An identical indication is important both in the case of purely
mechanical reading and in the case of electrical reading of the
switching state since the information on the switching state of a
switching device is often used as an input for switching logic
which prevents, for example, a further switching device from being
able to implement a specific switching operation at all. In other
words, the knowledge of the switching state of a switching device
is not only important for fault-free operation of a switchgear
assembly but also when switchgear assembly parts intended, for
example, for inspection or maintenance purposes, can be switched
safely and absolutely reliably in current-free fashion.
The term "first position" or "second position" will be understood
below to mean a mechanical position or a geometric location into
which the movable switching element can be brought.
The term "switching position" will be understood below merely as
the electrical switching position, namely the electrical switching
state. In accordance with an exemplary embodiment of the switching
device as a disconnector, the switching device has two defined
switching states, namely "disconnector closed" or "disconnector
completely open", wherein the position of the switching element
relative to the switching poles can be as follows:
Completely open (in end position)
Completely closed (in further end position)
Anywhere between these two end positions.
Such a switching device can be used, for example, as a disconnector
or grounding switching (earthing switch).
If the switching device is not one basic embodiment, but includes a
plurality of electrical switching positions, such as in the case of
a combined disconnector and grounding switch, for example, the
following switching states are possible:
Completely open (in the first end position)
In a predefined mid-position
Completely closed (in the second end position)
Anywhere between the first end position and the mid-position
Anywhere between the second end position and the mid-position.

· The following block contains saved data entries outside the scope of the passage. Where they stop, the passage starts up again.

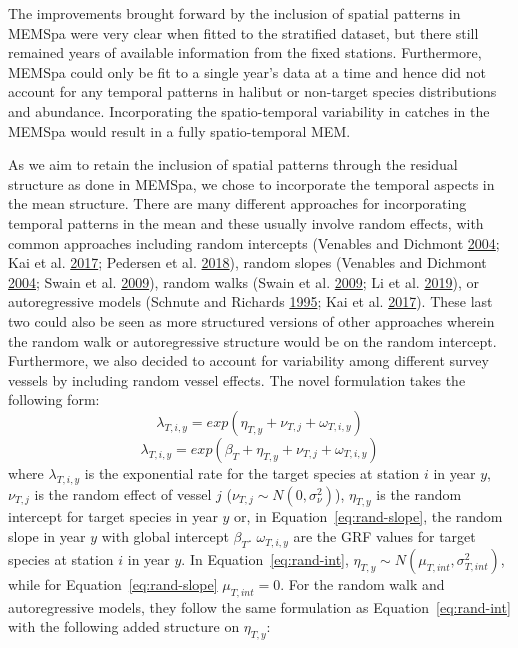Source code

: \documentclass[12pt]{article}\usepackage[]{graphicx}\usepackage[]{color}
\begin{document}
The improvements brought forward by the inclusion of spatial patterns in MEMSpa were very clear when fitted to the stratified dataset, but there still remained years of available information from the fixed stations. Furthermore, MEMSpa could only be fit to a single year's data at a time and hence did not account for any temporal patterns in halibut or non-target species distributions and abundance. Incorporating the spatio-temporal variability in catches in the MEMSpa would result in a fully spatio-temporal MEM.

As we aim to retain the inclusion of spatial patterns through the residual structure as done in MEMSpa, we chose to incorporate the temporal aspects in the mean structure. There are many different approaches for incorporating temporal patterns in the mean and these usually involve random effects, with common approaches including random intercepts (Venables and Dichmont \protect\hyperlink{ref-Venables2004}{2004}; Kai et al. \protect\hyperlink{ref-Kai2017}{2017}; Pedersen et al. \protect\hyperlink{ref-Pedersen2018}{2018}), random slopes (Venables and Dichmont \protect\hyperlink{ref-Venables2004}{2004}; Swain et al. \protect\hyperlink{ref-Swain2009}{2009}), random walks (Swain et al. \protect\hyperlink{ref-Swain2009}{2009}; Li et al. \protect\hyperlink{ref-Li2019}{2019}), or autoregressive models (Schnute and Richards \protect\hyperlink{ref-Schnute1995}{1995}; Kai et al. \protect\hyperlink{ref-Kai2017}{2017}). These last two could also be seen as more structured versions of other approaches wherein the random walk or autoregressive structure would be on the random intercept. Furthermore, we also decided to account for variability among different survey vessels by including random vessel effects. The novel formulation takes the following form:
\begin{equation}\label{eq:rand-int}
\lambda_{T,i,y} = exp(\eta_{T,y}+ \nu_{T,j}+\omega_{T,i,y})
\end{equation} \begin{equation}\label{eq:rand-slope}
\lambda_{T,i,y} = exp(\beta_T+\eta_{T,y}+ \nu_{T,j}+\omega_{T,i,y})
\end{equation}
where \(\lambda_{T,i,y}\) is the exponential rate for the target species at station \(i\) in year \(y\), \(\nu_{T,j}\) is the random effect of vessel \(j\) (\(\nu_{T,j} \sim N(0,\sigma_\nu^2)\)), \(\eta_{T,y}\) is the random intercept for target species in year \(y\) or, in Equation~\ref{eq:rand-slope}, the random slope in year \(y\) with global intercept \(\beta_T\). \(\omega_{T,i,y}\) are the GRF values for target species at station \(i\) in year \(y\). In Equation~\ref{eq:rand-int}, \(\eta_{T,y} \sim N(\mu_{T,int},\sigma_{T,int}^2)\), while for Equation~\ref{eq:rand-slope} \(\mu_{T,int}=0\). For the random walk and autoregressive models, they follow the same formulation as Equation~\ref{eq:rand-int} with the following added structure on \(\eta_{T,y}\):
\end{document}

All of these embodiments of switching devices have the common
feature that the switching element can be moved within certain
limits without the electrical switching position, namely the
electrical switching state, and correspondingly the indication
being changed. In other words, a switching device is located
electrically in the closed position as soon as the movable
switching element impinges on a mating contact, for example a fixed
contact. The actual position of the switching element in this case
still corresponds to the end position of the switching element in
this switching position, however, since this switching position is
only reached once the switching element has moved further in the
same direction at a later time. In the meantime, a switching
element in the form of, for example, a linearly movable pin contact
presses the contact elements together between the pin contact and
the mating contact. In order for the contact elements to be pressed
together, during the insertion process an amount of force needs to
be applied in order to overcome a counterforce produced by the
contact elements (for example laminated contacts), but this has no
effect on the electrical switching state.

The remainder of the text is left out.